Plain-text document sources:
---

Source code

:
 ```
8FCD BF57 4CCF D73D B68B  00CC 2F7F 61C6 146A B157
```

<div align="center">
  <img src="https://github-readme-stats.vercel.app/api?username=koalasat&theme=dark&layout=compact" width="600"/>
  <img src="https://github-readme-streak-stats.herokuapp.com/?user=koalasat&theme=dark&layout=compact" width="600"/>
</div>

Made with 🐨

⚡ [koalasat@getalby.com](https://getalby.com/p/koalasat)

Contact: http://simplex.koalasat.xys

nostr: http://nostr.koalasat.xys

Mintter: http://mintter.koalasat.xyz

---

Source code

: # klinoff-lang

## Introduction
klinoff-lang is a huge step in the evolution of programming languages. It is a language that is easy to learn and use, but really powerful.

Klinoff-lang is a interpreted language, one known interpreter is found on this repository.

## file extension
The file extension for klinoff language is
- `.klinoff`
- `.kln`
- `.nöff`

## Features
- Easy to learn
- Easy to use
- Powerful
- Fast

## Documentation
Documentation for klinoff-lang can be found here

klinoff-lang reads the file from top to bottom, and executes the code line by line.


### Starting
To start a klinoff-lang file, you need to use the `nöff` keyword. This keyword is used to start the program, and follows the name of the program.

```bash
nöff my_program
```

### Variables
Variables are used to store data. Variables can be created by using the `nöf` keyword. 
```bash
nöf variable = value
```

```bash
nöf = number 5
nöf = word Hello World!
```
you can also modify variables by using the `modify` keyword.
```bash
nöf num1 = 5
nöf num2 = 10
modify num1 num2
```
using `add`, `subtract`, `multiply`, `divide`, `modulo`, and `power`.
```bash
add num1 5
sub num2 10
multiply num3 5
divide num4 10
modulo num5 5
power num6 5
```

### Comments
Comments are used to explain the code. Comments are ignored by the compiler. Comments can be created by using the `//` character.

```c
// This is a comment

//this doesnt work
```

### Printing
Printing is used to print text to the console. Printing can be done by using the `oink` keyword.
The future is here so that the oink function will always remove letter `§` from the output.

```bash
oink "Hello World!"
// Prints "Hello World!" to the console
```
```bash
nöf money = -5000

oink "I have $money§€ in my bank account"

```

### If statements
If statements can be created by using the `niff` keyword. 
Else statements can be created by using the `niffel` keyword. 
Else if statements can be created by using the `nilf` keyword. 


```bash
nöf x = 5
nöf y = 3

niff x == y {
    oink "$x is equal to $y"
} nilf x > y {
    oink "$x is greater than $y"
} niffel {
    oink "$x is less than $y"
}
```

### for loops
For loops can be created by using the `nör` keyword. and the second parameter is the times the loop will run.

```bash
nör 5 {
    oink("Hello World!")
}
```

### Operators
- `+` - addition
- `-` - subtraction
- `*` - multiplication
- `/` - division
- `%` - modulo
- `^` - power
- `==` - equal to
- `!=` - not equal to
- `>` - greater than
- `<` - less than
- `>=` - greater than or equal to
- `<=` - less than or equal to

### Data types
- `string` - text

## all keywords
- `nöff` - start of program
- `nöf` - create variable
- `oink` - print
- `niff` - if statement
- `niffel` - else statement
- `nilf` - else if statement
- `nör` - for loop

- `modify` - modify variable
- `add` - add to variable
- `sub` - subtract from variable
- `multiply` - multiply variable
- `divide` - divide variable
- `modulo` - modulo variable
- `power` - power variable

---

§ The task: Lines from the entries that contain the word "nilf" are what the answer must hold.

§ Answer to this problem:
Else if statements can be created by using the `nilf` keyword. 
} nilf x > y {
- `nilf` - else if statement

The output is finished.